** WHAT NEEDS TO BE DONE **
Using the listing that follows, filter out every line lacking the string "Staged" and return the rest.
☆ ☆ ☆ ☆ ☆
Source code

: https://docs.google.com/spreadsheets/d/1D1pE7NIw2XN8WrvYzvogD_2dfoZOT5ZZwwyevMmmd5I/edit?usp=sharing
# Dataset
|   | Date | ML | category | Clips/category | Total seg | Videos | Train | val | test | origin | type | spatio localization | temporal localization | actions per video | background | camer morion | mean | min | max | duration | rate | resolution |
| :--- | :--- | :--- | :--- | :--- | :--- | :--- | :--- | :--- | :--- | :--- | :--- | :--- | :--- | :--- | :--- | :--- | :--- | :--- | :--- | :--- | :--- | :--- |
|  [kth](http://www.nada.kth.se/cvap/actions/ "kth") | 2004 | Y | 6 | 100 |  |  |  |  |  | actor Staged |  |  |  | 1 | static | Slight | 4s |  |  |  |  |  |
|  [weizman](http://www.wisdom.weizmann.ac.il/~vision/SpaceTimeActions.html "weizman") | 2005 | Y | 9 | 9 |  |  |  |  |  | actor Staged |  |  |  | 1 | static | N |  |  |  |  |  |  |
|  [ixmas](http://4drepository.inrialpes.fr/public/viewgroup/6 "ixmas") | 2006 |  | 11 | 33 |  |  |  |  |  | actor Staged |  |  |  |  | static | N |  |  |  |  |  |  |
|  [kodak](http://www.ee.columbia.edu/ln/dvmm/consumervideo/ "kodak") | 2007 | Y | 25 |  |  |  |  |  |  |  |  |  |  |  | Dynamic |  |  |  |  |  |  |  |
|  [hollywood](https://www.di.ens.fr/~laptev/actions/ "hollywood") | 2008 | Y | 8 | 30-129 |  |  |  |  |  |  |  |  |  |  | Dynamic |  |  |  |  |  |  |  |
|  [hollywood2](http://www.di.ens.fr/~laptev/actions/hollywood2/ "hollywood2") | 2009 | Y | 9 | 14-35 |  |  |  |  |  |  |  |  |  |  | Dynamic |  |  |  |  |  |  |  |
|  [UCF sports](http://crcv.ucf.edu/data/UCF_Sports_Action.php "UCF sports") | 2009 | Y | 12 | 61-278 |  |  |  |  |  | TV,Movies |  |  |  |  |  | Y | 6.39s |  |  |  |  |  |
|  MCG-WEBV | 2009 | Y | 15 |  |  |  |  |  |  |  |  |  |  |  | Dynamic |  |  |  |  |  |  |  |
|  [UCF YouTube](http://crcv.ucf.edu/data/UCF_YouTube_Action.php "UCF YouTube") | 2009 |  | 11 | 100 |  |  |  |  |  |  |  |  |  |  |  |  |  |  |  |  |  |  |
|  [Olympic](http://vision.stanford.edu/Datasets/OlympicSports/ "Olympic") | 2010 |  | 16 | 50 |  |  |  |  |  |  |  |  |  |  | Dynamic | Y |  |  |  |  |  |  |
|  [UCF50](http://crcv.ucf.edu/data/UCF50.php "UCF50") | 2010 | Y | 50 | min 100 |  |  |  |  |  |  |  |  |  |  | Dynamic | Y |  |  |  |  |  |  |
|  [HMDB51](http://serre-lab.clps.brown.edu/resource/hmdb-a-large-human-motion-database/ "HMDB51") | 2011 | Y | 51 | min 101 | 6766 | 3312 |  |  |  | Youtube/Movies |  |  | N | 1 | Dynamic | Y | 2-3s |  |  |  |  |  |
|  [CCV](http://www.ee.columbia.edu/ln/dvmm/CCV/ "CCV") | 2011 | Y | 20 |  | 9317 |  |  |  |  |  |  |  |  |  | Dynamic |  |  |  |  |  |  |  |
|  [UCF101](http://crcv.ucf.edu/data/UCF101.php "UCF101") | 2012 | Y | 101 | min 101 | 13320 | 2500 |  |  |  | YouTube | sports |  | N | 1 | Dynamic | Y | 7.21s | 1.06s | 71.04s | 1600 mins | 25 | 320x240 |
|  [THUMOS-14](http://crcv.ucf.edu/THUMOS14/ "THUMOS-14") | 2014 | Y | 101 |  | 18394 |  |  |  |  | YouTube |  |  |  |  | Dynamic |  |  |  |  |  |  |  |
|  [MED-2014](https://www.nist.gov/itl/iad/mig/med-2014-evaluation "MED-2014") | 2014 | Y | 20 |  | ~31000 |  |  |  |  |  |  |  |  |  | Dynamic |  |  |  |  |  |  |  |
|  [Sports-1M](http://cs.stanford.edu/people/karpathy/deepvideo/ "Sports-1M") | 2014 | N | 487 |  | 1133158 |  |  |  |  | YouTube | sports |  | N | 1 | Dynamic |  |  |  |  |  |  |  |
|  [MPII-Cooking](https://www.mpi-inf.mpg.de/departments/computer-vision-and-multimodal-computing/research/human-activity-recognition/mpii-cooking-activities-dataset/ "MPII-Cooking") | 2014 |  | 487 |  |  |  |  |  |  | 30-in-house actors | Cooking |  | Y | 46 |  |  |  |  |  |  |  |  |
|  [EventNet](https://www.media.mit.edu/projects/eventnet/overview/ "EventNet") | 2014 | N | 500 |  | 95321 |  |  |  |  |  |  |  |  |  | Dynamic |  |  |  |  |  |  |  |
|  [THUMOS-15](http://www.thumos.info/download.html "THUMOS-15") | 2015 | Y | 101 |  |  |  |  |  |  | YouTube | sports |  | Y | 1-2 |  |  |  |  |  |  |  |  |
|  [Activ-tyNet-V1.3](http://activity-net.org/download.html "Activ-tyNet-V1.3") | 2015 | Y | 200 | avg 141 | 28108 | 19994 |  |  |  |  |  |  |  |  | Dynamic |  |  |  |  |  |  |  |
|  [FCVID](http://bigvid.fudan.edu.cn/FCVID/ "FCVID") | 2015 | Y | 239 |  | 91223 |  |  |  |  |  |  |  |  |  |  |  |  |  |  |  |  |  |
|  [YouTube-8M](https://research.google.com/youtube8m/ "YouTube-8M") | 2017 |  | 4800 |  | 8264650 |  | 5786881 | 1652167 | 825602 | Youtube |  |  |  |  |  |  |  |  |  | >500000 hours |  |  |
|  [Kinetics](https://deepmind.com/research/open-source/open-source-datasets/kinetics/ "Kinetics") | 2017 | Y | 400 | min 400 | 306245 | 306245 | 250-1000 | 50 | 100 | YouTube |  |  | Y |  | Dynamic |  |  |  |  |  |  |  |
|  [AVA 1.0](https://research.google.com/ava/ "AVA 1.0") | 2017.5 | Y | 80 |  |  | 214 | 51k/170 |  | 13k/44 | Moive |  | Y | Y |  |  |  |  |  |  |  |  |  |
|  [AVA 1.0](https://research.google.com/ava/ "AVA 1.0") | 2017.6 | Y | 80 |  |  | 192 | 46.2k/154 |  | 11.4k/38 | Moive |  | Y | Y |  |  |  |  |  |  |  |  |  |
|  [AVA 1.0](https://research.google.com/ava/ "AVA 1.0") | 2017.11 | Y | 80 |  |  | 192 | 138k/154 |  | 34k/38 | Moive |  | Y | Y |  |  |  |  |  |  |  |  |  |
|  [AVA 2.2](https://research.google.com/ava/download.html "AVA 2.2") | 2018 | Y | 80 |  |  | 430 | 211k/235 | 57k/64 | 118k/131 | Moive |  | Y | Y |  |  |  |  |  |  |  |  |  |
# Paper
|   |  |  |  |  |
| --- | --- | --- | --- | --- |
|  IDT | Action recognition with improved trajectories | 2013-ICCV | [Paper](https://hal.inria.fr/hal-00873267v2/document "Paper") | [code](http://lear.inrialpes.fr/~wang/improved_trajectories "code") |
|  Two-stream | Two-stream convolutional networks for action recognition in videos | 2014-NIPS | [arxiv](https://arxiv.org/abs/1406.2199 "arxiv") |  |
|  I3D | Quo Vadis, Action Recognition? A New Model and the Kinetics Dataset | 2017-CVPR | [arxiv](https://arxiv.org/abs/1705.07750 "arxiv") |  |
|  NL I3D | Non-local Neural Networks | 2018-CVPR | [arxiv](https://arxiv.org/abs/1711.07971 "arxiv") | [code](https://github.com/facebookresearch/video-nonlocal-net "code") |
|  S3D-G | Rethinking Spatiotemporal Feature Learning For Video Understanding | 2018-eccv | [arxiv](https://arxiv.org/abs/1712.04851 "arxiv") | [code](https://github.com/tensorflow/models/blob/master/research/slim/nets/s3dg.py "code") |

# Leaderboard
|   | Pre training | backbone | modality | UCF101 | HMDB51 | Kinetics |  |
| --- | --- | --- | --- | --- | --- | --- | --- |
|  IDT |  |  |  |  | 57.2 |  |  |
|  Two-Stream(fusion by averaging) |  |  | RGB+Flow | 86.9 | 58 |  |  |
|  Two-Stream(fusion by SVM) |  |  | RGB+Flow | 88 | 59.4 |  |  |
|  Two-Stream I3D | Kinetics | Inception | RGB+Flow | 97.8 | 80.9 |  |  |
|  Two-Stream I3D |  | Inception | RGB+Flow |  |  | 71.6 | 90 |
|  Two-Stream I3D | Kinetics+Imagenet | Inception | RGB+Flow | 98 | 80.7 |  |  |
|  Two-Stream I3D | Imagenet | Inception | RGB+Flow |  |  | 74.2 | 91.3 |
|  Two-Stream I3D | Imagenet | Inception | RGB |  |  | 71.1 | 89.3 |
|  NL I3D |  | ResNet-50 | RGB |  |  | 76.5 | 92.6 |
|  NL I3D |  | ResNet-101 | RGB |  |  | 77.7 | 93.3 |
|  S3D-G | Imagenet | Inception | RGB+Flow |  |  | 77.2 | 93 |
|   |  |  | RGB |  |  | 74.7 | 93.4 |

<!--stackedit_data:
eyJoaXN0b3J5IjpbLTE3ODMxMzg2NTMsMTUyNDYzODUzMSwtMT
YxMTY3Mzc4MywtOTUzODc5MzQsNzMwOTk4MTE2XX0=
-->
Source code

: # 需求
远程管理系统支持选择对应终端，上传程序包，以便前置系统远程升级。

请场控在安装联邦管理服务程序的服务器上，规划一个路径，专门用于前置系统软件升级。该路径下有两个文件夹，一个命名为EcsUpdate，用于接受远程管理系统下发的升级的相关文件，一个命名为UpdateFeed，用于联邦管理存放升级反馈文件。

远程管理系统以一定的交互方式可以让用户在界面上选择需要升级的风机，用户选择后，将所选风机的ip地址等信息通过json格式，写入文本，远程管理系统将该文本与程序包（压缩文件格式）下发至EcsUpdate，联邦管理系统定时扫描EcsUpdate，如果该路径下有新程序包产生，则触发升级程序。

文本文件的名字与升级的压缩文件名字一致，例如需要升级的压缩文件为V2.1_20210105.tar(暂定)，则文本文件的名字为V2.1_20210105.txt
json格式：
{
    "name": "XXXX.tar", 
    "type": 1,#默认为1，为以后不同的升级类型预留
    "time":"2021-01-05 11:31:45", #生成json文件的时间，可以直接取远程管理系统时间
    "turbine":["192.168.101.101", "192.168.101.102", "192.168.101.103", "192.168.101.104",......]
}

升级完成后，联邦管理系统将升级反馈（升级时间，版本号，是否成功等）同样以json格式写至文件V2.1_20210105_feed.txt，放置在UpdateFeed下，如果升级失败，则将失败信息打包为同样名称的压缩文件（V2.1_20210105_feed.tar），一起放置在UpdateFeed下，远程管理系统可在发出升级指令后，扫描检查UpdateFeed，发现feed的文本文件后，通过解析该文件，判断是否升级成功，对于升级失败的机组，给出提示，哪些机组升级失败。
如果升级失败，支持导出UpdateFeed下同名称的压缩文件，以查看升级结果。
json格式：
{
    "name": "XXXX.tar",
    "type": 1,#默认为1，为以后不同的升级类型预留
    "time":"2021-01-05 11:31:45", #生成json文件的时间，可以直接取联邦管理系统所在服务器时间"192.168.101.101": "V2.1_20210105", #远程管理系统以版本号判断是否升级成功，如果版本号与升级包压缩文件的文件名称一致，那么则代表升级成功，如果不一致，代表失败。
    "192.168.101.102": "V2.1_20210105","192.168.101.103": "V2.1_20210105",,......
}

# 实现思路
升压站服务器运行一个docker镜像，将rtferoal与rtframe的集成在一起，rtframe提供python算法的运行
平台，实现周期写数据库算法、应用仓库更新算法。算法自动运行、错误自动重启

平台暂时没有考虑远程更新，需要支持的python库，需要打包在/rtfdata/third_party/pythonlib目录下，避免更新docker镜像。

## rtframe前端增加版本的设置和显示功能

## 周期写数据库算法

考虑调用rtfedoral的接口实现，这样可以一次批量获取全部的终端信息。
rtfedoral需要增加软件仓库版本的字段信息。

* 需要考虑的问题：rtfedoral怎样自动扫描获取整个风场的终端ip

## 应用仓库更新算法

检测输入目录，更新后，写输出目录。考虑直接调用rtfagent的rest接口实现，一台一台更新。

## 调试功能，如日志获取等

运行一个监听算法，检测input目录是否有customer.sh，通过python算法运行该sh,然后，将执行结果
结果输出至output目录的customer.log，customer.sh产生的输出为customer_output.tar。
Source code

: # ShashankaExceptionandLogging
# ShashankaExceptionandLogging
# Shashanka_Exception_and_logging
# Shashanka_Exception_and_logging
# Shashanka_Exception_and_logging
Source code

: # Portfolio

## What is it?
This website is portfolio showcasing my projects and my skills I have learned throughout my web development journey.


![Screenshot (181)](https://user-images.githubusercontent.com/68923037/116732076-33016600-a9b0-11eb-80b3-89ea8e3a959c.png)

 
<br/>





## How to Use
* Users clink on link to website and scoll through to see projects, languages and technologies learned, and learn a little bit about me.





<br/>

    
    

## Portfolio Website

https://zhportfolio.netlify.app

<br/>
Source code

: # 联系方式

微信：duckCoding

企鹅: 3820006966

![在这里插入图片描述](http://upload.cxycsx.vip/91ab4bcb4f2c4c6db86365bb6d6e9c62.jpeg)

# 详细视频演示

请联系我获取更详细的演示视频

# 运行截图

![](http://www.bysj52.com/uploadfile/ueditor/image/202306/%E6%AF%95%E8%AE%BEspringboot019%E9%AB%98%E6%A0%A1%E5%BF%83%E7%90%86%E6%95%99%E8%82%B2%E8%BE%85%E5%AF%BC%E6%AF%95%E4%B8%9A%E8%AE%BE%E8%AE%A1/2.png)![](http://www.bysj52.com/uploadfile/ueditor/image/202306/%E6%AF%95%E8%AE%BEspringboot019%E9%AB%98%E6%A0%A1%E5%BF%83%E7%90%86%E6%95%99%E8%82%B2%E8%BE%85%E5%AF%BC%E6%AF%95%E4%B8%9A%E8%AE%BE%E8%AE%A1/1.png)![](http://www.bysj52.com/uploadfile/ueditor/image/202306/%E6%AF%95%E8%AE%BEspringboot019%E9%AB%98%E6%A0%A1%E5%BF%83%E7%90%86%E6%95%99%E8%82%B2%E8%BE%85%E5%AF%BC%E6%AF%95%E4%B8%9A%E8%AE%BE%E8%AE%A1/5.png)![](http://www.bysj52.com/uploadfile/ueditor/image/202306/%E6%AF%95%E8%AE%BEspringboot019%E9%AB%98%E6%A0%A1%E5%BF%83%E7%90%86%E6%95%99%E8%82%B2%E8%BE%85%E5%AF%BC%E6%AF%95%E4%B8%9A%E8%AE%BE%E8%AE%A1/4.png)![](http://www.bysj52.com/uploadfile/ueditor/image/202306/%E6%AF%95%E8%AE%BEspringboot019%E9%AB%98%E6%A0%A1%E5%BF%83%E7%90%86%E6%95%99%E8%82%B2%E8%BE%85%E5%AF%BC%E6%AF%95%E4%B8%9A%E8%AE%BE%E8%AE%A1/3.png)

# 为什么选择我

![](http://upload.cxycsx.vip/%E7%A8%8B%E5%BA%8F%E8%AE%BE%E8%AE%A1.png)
☆ ☆ ☆ ☆ ☆
** FINAL ANSWER **
|  [kth](http://www.nada.kth.se/cvap/actions/ "kth") | 2004 | Y | 6 | 100 |  |  |  |  |  | actor Staged |  |  |  | 1 | static | Slight | 4s |  |  |  |  |  |
|  [weizman](http://www.wisdom.weizmann.ac.il/~vision/SpaceTimeActions.html "weizman") | 2005 | Y | 9 | 9 |  |  |  |  |  | actor Staged |  |  |  | 1 | static | N |  |  |  |  |  |  |
|  [ixmas](http://4drepository.inrialpes.fr/public/viewgroup/6 "ixmas") | 2006 |  | 11 | 33 |  |  |  |  |  | actor Staged |  |  |  |  | static | N |  |  |  |  |  |  |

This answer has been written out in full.